Dealing with these common off-road towing problems is equal parts prevention, technique, and tools. Here are some general guidelines.

Carefully map out your route. If you can, go ahead and scout out your route. Sometimes this isn’t possible, especially on a long trip, but your eyes on the ground will reveal a lot more than a map. If you can’t take a look yourself, your next best bet is to jump on off-roading forums and ask people in that area to alert you to obstacles.

NOTE: If you're about to try and pull over an obstacle or difficult route, walk it first. Every off-roader agrees walking an obstacle is a smart idea before you try driving it.

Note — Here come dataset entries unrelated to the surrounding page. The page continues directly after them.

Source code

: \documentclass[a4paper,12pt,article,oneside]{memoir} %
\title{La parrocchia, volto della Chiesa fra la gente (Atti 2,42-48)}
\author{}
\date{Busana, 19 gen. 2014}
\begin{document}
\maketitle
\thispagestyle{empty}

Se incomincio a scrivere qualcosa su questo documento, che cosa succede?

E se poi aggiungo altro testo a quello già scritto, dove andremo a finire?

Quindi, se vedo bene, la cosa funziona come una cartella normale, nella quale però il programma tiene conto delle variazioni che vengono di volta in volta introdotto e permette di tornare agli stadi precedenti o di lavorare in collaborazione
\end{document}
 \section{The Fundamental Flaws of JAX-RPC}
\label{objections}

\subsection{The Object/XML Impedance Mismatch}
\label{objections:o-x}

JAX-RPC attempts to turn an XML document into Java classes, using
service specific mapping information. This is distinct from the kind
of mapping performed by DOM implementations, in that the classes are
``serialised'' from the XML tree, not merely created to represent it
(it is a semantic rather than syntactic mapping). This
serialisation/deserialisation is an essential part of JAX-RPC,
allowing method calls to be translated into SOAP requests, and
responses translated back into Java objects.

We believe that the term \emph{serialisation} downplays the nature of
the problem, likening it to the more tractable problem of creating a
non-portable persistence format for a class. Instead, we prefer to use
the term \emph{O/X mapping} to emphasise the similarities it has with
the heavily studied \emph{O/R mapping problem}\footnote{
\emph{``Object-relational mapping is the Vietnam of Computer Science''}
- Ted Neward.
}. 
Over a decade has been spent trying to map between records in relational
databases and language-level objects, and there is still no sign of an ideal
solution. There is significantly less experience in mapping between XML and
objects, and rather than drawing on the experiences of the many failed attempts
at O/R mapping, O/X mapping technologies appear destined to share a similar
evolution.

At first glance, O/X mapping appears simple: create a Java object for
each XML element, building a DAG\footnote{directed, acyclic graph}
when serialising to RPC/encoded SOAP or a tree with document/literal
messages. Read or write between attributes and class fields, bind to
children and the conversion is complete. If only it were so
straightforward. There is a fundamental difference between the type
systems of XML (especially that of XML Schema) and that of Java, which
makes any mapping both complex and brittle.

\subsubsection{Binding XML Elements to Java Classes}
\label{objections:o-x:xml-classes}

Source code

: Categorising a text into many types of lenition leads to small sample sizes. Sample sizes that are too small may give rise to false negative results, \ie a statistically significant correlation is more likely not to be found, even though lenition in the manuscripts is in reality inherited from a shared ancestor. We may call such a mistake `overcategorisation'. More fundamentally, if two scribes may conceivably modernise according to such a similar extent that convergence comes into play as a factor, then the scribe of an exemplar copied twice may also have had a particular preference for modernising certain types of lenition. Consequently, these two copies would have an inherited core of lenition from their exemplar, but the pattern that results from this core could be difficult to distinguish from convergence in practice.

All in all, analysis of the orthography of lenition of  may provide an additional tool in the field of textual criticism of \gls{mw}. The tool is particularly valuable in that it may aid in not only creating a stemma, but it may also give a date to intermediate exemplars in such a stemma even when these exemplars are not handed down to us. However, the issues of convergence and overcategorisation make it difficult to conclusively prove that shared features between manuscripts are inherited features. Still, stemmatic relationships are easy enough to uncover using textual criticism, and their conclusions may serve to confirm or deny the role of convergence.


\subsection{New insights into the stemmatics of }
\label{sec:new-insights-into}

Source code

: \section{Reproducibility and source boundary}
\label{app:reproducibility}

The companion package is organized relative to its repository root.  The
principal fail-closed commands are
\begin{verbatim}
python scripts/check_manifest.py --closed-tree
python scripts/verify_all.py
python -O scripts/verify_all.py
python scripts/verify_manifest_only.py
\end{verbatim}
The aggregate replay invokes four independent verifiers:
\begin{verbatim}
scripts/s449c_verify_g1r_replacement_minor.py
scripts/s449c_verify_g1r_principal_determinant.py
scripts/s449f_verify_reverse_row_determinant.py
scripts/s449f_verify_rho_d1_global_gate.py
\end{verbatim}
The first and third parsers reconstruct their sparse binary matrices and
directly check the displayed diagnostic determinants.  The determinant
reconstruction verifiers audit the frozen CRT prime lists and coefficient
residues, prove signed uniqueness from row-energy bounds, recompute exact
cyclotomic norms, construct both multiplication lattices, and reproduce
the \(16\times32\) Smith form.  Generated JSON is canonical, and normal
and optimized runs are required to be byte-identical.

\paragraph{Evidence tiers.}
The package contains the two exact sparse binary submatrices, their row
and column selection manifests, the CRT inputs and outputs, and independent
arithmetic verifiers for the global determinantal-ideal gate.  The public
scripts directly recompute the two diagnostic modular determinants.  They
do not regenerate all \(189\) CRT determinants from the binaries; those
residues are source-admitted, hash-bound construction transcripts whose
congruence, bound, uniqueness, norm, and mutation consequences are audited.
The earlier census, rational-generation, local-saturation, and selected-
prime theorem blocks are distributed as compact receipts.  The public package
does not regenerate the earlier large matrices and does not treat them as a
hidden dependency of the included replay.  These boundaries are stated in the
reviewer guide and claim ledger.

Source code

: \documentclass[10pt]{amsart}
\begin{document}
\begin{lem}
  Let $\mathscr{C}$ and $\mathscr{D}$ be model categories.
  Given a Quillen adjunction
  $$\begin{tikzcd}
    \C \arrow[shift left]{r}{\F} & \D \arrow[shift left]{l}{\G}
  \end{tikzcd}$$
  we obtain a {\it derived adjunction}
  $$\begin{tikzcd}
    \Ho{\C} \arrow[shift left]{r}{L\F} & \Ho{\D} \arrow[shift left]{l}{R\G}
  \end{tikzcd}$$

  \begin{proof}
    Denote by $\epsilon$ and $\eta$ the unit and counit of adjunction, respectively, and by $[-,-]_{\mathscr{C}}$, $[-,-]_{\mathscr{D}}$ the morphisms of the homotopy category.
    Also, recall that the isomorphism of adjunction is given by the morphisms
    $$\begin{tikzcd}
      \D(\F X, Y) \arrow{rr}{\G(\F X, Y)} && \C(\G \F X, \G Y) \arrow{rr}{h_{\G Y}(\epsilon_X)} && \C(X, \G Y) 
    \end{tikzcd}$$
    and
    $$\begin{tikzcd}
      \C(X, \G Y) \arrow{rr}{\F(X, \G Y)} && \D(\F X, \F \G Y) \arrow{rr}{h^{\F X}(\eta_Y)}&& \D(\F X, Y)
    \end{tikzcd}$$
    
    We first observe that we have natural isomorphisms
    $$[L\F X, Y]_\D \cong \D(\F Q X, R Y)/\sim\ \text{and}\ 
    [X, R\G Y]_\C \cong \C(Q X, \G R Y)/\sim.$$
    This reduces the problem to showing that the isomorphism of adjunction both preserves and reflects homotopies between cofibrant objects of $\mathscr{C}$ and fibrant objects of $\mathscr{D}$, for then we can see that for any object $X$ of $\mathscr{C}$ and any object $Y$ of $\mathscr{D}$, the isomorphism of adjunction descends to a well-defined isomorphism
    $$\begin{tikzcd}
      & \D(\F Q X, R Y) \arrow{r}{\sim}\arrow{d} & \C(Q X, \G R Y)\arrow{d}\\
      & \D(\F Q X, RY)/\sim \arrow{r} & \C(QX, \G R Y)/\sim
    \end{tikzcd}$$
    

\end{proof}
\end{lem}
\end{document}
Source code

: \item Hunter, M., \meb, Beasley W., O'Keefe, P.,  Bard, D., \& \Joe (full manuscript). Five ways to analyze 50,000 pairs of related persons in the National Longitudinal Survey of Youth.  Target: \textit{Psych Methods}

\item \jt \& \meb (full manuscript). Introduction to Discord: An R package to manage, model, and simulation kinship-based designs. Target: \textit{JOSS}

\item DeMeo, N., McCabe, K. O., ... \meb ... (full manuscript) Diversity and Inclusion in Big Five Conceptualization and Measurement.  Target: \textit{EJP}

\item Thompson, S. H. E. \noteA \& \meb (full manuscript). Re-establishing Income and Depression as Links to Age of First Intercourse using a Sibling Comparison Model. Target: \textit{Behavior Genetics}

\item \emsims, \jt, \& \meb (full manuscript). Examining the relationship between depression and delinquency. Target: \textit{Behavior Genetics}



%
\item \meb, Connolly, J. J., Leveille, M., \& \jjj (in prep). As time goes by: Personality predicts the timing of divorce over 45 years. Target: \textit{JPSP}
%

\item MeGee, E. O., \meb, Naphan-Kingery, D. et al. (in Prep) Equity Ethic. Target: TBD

Don’t take your trailer somewhere it shouldn’t go. This is a common sense bit that many people seem to forget, but if there’s going to be ground clearance issues or impassable objects/angles in the way, don’t try to take a trailer with you.

Reduce tire pressure on the trailer and add weight to pivot. In sticky situations, it’s best the keep the tire pressure low to avoid getting stuck. Also, you can use weight distribution to your advantage when you need to pivot the trailer around various obstacles...add or remove weight from the front or back of the trailer, and gravity will help you "pull" the trailer where you want it to.

Use a winch and off-road trailer jack with a swivel wheel. Sometimes, the only way to get a trailer somewhere is to winch it. If you have a heavy-duty off-road trailer jack with a swivel wheel (like the XO Trailer Jack), you can jack up the trailer so it's resting on the wheel, detach the tow vehicle, and then use a winch to pull the trailer over/around whatever obstacle there us. The wheeled trailer jack can be steered easily enough, and assuming it's sufficiently tough, it will get your trailer out of trouble.